Lo spettatore diventa a sua volta creatore, dando vita all’opera in un’alchimia di risonanze psichiche.
Impegno un cammino verso una nuova visione del proprio Essere, di sé, del mondo e degli altri.
Se lo spettatore si lascia ora invitare, si tratta di risonanze psichiche che concordano e si accordano in una stessa sinfonia, inizia un dialogo, si percepisce un ritmo. Si traccia un’anamorfosi dell’anima, riflesso sfuggente. È un’esperienza poetica.
Una presenza intensa e potente.
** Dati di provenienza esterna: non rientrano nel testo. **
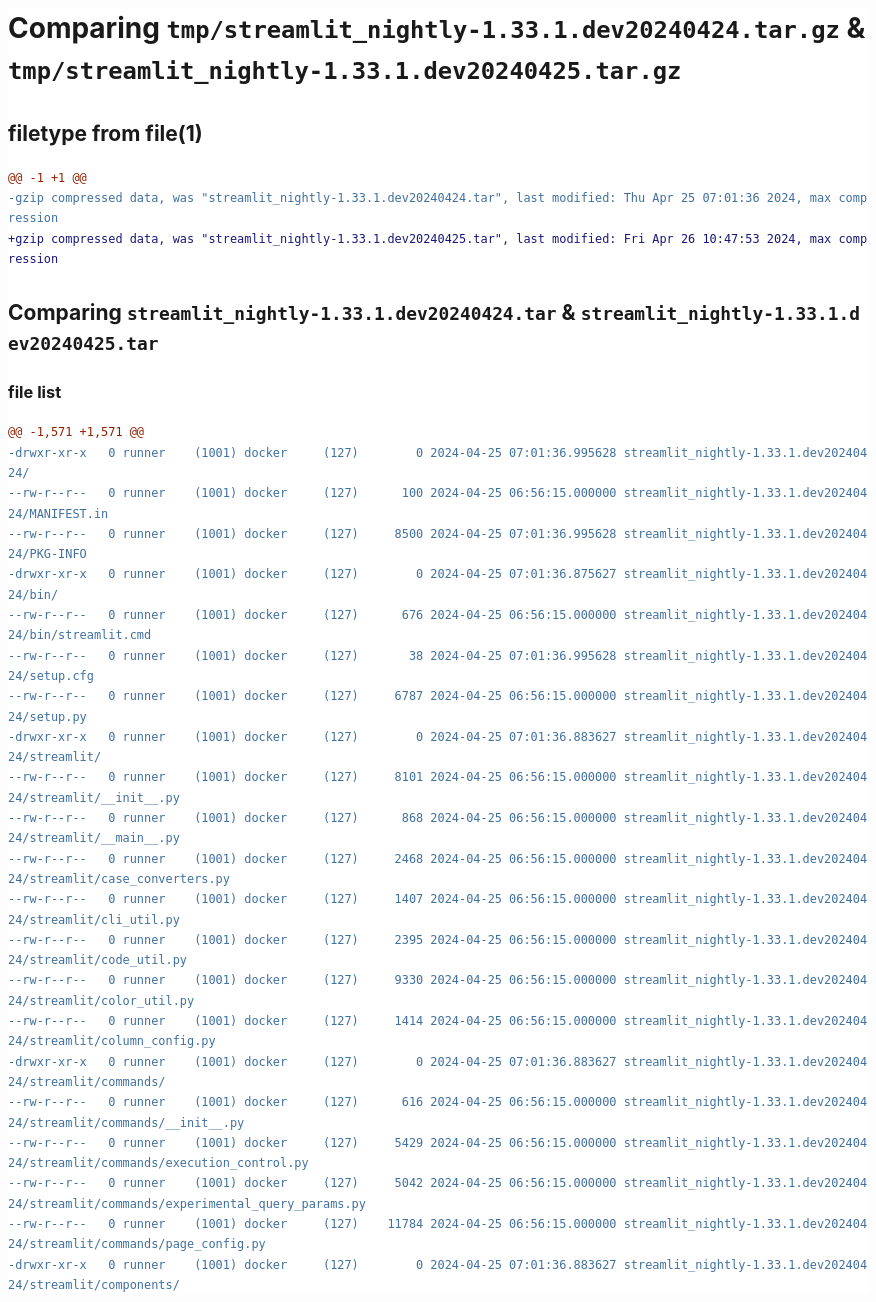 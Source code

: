 # Comparing `tmp/streamlit_nightly-1.33.1.dev20240424.tar.gz` & `tmp/streamlit_nightly-1.33.1.dev20240425.tar.gz`

## filetype from file(1)

```diff
@@ -1 +1 @@
-gzip compressed data, was "streamlit_nightly-1.33.1.dev20240424.tar", last modified: Thu Apr 25 07:01:36 2024, max compression
+gzip compressed data, was "streamlit_nightly-1.33.1.dev20240425.tar", last modified: Fri Apr 26 10:47:53 2024, max compression
```

## Comparing `streamlit_nightly-1.33.1.dev20240424.tar` & `streamlit_nightly-1.33.1.dev20240425.tar`

### file list

```diff
@@ -1,571 +1,571 @@
-drwxr-xr-x   0 runner    (1001) docker     (127)        0 2024-04-25 07:01:36.995628 streamlit_nightly-1.33.1.dev20240424/
--rw-r--r--   0 runner    (1001) docker     (127)      100 2024-04-25 06:56:15.000000 streamlit_nightly-1.33.1.dev20240424/MANIFEST.in
--rw-r--r--   0 runner    (1001) docker     (127)     8500 2024-04-25 07:01:36.995628 streamlit_nightly-1.33.1.dev20240424/PKG-INFO
-drwxr-xr-x   0 runner    (1001) docker     (127)        0 2024-04-25 07:01:36.875627 streamlit_nightly-1.33.1.dev20240424/bin/
--rw-r--r--   0 runner    (1001) docker     (127)      676 2024-04-25 06:56:15.000000 streamlit_nightly-1.33.1.dev20240424/bin/streamlit.cmd
--rw-r--r--   0 runner    (1001) docker     (127)       38 2024-04-25 07:01:36.995628 streamlit_nightly-1.33.1.dev20240424/setup.cfg
--rw-r--r--   0 runner    (1001) docker     (127)     6787 2024-04-25 06:56:15.000000 streamlit_nightly-1.33.1.dev20240424/setup.py
-drwxr-xr-x   0 runner    (1001) docker     (127)        0 2024-04-25 07:01:36.883627 streamlit_nightly-1.33.1.dev20240424/streamlit/
--rw-r--r--   0 runner    (1001) docker     (127)     8101 2024-04-25 06:56:15.000000 streamlit_nightly-1.33.1.dev20240424/streamlit/__init__.py
--rw-r--r--   0 runner    (1001) docker     (127)      868 2024-04-25 06:56:15.000000 streamlit_nightly-1.33.1.dev20240424/streamlit/__main__.py
--rw-r--r--   0 runner    (1001) docker     (127)     2468 2024-04-25 06:56:15.000000 streamlit_nightly-1.33.1.dev20240424/streamlit/case_converters.py
--rw-r--r--   0 runner    (1001) docker     (127)     1407 2024-04-25 06:56:15.000000 streamlit_nightly-1.33.1.dev20240424/streamlit/cli_util.py
--rw-r--r--   0 runner    (1001) docker     (127)     2395 2024-04-25 06:56:15.000000 streamlit_nightly-1.33.1.dev20240424/streamlit/code_util.py
--rw-r--r--   0 runner    (1001) docker     (127)     9330 2024-04-25 06:56:15.000000 streamlit_nightly-1.33.1.dev20240424/streamlit/color_util.py
--rw-r--r--   0 runner    (1001) docker     (127)     1414 2024-04-25 06:56:15.000000 streamlit_nightly-1.33.1.dev20240424/streamlit/column_config.py
-drwxr-xr-x   0 runner    (1001) docker     (127)        0 2024-04-25 07:01:36.883627 streamlit_nightly-1.33.1.dev20240424/streamlit/commands/
--rw-r--r--   0 runner    (1001) docker     (127)      616 2024-04-25 06:56:15.000000 streamlit_nightly-1.33.1.dev20240424/streamlit/commands/__init__.py
--rw-r--r--   0 runner    (1001) docker     (127)     5429 2024-04-25 06:56:15.000000 streamlit_nightly-1.33.1.dev20240424/streamlit/commands/execution_control.py
--rw-r--r--   0 runner    (1001) docker     (127)     5042 2024-04-25 06:56:15.000000 streamlit_nightly-1.33.1.dev20240424/streamlit/commands/experimental_query_params.py
--rw-r--r--   0 runner    (1001) docker     (127)    11784 2024-04-25 06:56:15.000000 streamlit_nightly-1.33.1.dev20240424/streamlit/commands/page_config.py
-drwxr-xr-x   0 runner    (1001) docker     (127)        0 2024-04-25 07:01:36.883627 streamlit_nightly-1.33.1.dev20240424/streamlit/components/
``` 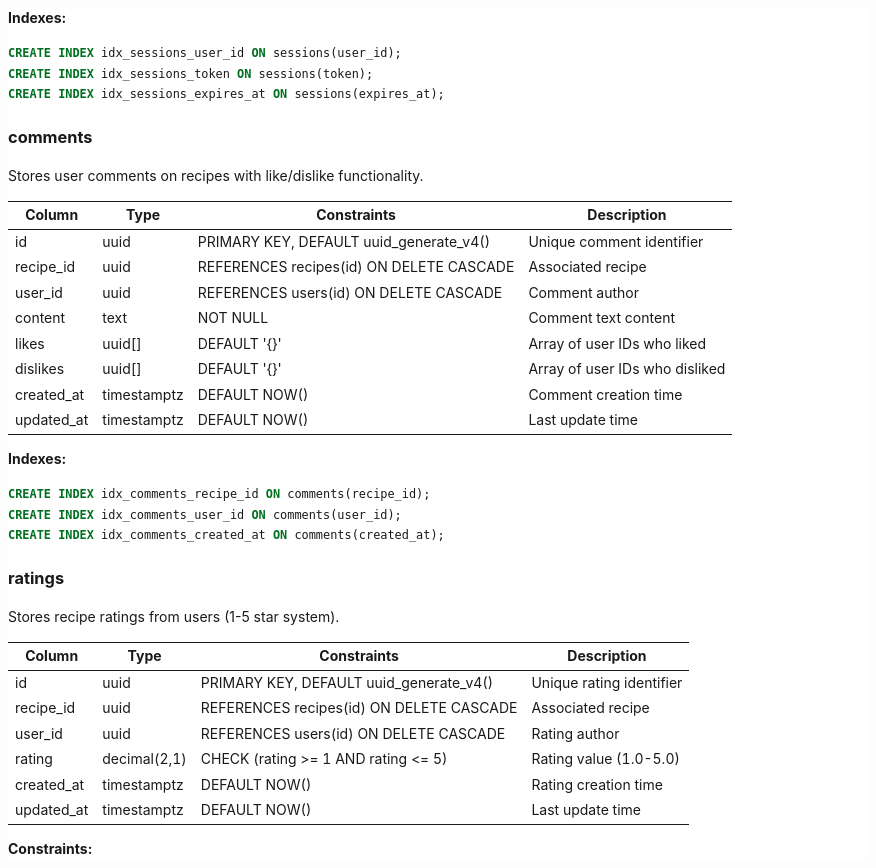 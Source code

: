 
**Indexes:**

```sql
CREATE INDEX idx_sessions_user_id ON sessions(user_id);
CREATE INDEX idx_sessions_token ON sessions(token);
CREATE INDEX idx_sessions_expires_at ON sessions(expires_at);
```

### comments

Stores user comments on recipes with like/dislike functionality.

| Column     | Type        | Constraints                              | Description                    |
| ---------- | ----------- | ---------------------------------------- | ------------------------------ |
| id         | uuid        | PRIMARY KEY, DEFAULT uuid_generate_v4()  | Unique comment identifier      |
| recipe_id  | uuid        | REFERENCES recipes(id) ON DELETE CASCADE | Associated recipe              |
| user_id    | uuid        | REFERENCES users(id) ON DELETE CASCADE   | Comment author                 |
| content    | text        | NOT NULL                                 | Comment text content           |
| likes      | uuid[]      | DEFAULT '{}'                             | Array of user IDs who liked    |
| dislikes   | uuid[]      | DEFAULT '{}'                             | Array of user IDs who disliked |
| created_at | timestamptz | DEFAULT NOW()                            | Comment creation time          |
| updated_at | timestamptz | DEFAULT NOW()                            | Last update time               |

**Indexes:**

```sql
CREATE INDEX idx_comments_recipe_id ON comments(recipe_id);
CREATE INDEX idx_comments_user_id ON comments(user_id);
CREATE INDEX idx_comments_created_at ON comments(created_at);
```

### ratings

Stores recipe ratings from users (1-5 star system).

| Column     | Type         | Constraints                              | Description              |
| ---------- | ------------ | ---------------------------------------- | ------------------------ |
| id         | uuid         | PRIMARY KEY, DEFAULT uuid_generate_v4()  | Unique rating identifier |
| recipe_id  | uuid         | REFERENCES recipes(id) ON DELETE CASCADE | Associated recipe        |
| user_id    | uuid         | REFERENCES users(id) ON DELETE CASCADE   | Rating author            |
| rating     | decimal(2,1) | CHECK (rating >= 1 AND rating <= 5)      | Rating value (1.0-5.0)   |
| created_at | timestamptz  | DEFAULT NOW()                            | Rating creation time     |
| updated_at | timestamptz  | DEFAULT NOW()                            | Last update time         |

**Constraints:**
Un’esperienza impegnativa.
Voglio che le mie opere affinino le menti umane, affilino le anime e che le emozioni trovino un eco, che le parole vi risuonino.
Ciò che è importante è ciò che l’opera mobilita in noi, e il risultato di questo incontro.
« La sofferenza psicica è legata a tutto ciò che sfugge al processo di simbolizzazione soggettivante. Soffriamo per ciò che è blocca to psicologicamente, o in attesa di iscrizione psicica. L’essere umano non soffre solo a causa degli eventi, o di certare pensieri ma perché certi processi in lui non hanno trovato uno specchio, un’eco, un ascolto, un ricettacolo e restano così in vagabondaggio. » René Roussillon - Manuale di psicologia e psicopatologia di clinica generale, pagina 146.